Je m’appelle Luna.

 


  Nous étions le 16 mars. Apparemment nous ne devions pas avoir cours ce jour-là car le collège était désert. Je n’étais pas au courant : ma famille et moi étions totalement coupées du monde et nous n’avions pas entendu parler de confinement, ni de rien du tout en ce qui concernait le collège. Nous habitions loin de celui-ci et mon père m’avait déposé rapidement car il était en retard pour un rendez-vous avec son patron. J’étais dans la cour et j’attendais. Je ne savais même pas ce que j’attendais. Je faisais des allers-retours dans la cour sans but précis. J’aurais pu bien sûr utiliser mes dons d’enchanteresse mais j’avais peur que quelqu’un ne m’aperçoive, car il y avait parfois des passants dans la rue. Ah oui ! Je ne vous ai pas dit ? Dans ma famille nous sommes tous des enchanteurs. Bien sûr personne ne le sait à part nous. Pour rien au monde nous ne risquerions d’être démasqués ; cela pourrait entraîner des désastres incontrôlables qui ne nuiraient pas qu’à nous mais aussi à tous les humains.
  Si vous vous le demandiez, oui mon prénom a un rapport avec mon statut d’enchanteresse : je suis née une nuit de pleine lune.

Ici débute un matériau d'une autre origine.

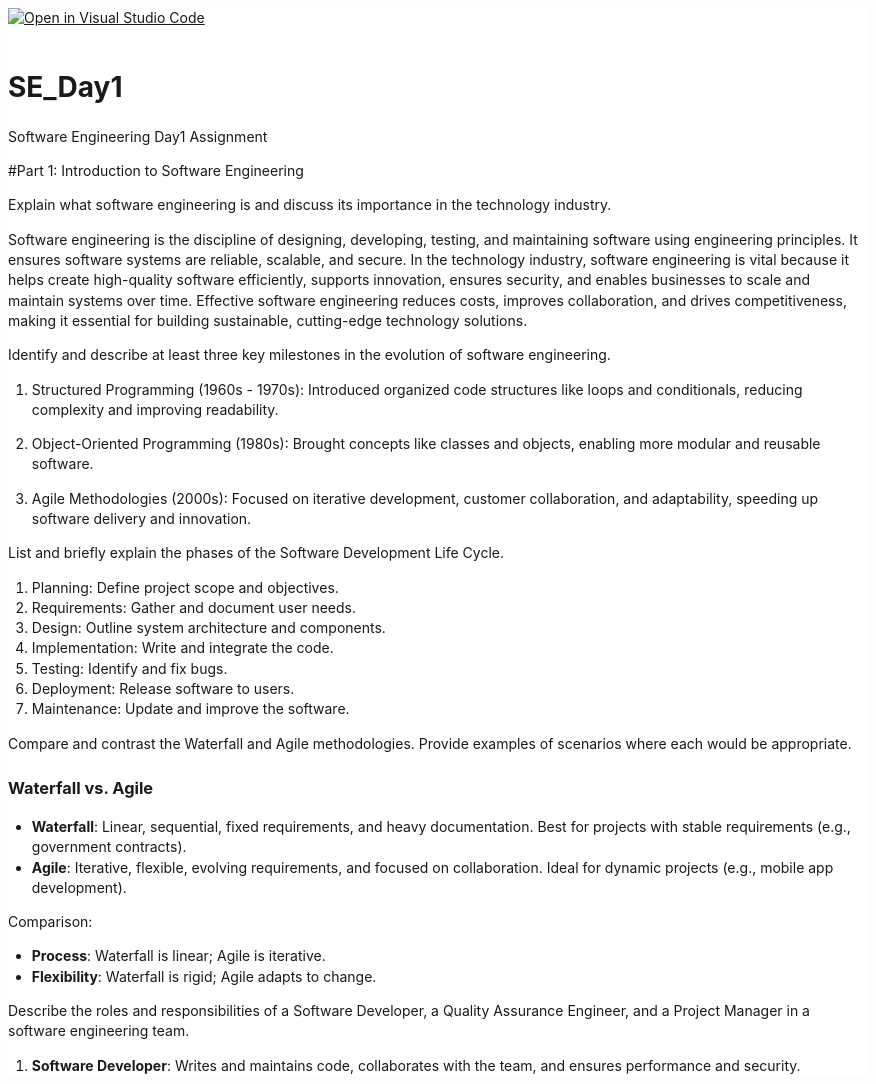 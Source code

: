[![Open in Visual Studio Code](https://classroom.github.com/assets/open-in-vscode-2e0aaae1b6195c2367325f4f02e2d04e9abb55f0b24a779b69b11b9e10269abc.svg)](https://classroom.github.com/online_ide?assignment_repo_id=15594440&assignment_repo_type=AssignmentRepo)
# SE_Day1
Software Engineering Day1 Assignment

#Part 1: Introduction to Software Engineering

Explain what software engineering is and discuss its importance in the technology industry.

Software engineering is the discipline of designing, developing, testing, and maintaining software using engineering principles. It ensures software systems are reliable, scalable, and secure. In the technology industry, software engineering is vital because it helps create high-quality software efficiently, supports innovation, ensures security, and enables businesses to scale and maintain systems over time. Effective software engineering reduces costs, improves collaboration, and drives competitiveness, making it essential for building sustainable, cutting-edge technology solutions.

Identify and describe at least three key milestones in the evolution of software engineering.

1. Structured Programming (1960s - 1970s): Introduced organized code structures like loops and conditionals, reducing complexity and improving readability.

2. Object-Oriented Programming (1980s): Brought concepts like classes and objects, enabling more modular and reusable software.

3. Agile Methodologies (2000s): Focused on iterative development, customer collaboration, and adaptability, speeding up software delivery and innovation.

List and briefly explain the phases of the Software Development Life Cycle.

1. Planning: Define project scope and objectives.
2. Requirements: Gather and document user needs.
3. Design: Outline system architecture and components.
4. Implementation: Write and integrate the code.
5. Testing: Identify and fix bugs.
6. Deployment: Release software to users.
7. Maintenance: Update and improve the software.

Compare and contrast the Waterfall and Agile methodologies. Provide examples of scenarios where each would be appropriate.

### Waterfall vs. Agile

- **Waterfall**: Linear, sequential, fixed requirements, and heavy documentation. Best for projects with stable requirements (e.g., government contracts).
- **Agile**: Iterative, flexible, evolving requirements, and focused on collaboration. Ideal for dynamic projects (e.g., mobile app development).

 Comparison:
- **Process**: Waterfall is linear; Agile is iterative.
- **Flexibility**: Waterfall is rigid; Agile adapts to change.
  
Describe the roles and responsibilities of a Software Developer, a Quality Assurance Engineer, and a Project Manager in a software engineering team.

1. **Software Developer**: Writes and maintains code, collaborates with the team, and ensures performance and security.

Luna, en latin, langue des enchanteurs, veut dire lune. Chez les enchanteurs c’est exceptionnel d’être née une nuit comme celle-ci. Grâce à cela, je suis dotée des pouvoirs les plus puissants, comme par exemple déplacer des objets, ressentir la magie dans un endroit ou chez quelqu’un, déclencher des tornades ou des incendies, etc. Ce jour-là, je ressentis une force dans le bâtiment du collège. Une force magique ; ce qui aurait dû être impossible vu que j’étais la seule enchanteresse du collège. Enfin c’est ce que je pensais jusqu’à ce moment.

 

 

  Une ombre s’est dressée derrière moi. J’ai senti une présence dans mon dos. J’essayais de me retourner mais je n’y arrivais pas. J’avais le souffle coupé et j’avais l’impression qu’on m’étranglait mais personne ne me touchait. Je n’arrivais plus à respirer. Je sentais que j’allais m’évanouir quand une main puissante me frappa le visage et je redevins consciente. Je me relevai péniblement et je vis d’abord ses iris noir d’encre puis ses cheveux blonds, son sourire mauvais. Elle portait un sweat rouge bordeaux, un jean bleu marine et des vieilles Adidas noires.
  Eris. Elle était dans ma classe depuis le CP et nous étions ennemies depuis bien longtemps. Son prénom lui allait bien : Eris est la déesse grecque de la discorde. Je m’étais toujours posée des questions sur elle : elle était méchante et partout où elle allait une catastrophe se produisait. C’était pareil pour sa sœur Hela, ce qui était logique puisque son prénom était celui de la déesse nordique de la mort. Eris vint vers moi et me demanda :

« _ Que fais-tu là ? Tu devrais savoir que depuis que ces stupides humains sont en confinement, les Cours Pour Enchanteurs et Créatures Surnaturelles des Ténèbres ont lieu ici. Or d’après mes dons je vois que tu n’es pas Ténèbres, tu n’as donc rien à faire là.

- Les Cours Pour Enchanteurs et Créatures Surnaturels des Ténèbres ? Mais qu’as-tu comme pouvoirs ?demandais-je. Je n’ai jamais réussi à savoir si tu étais une enchanteresse et dans ces cas-là, quels pouvoirs tu avais.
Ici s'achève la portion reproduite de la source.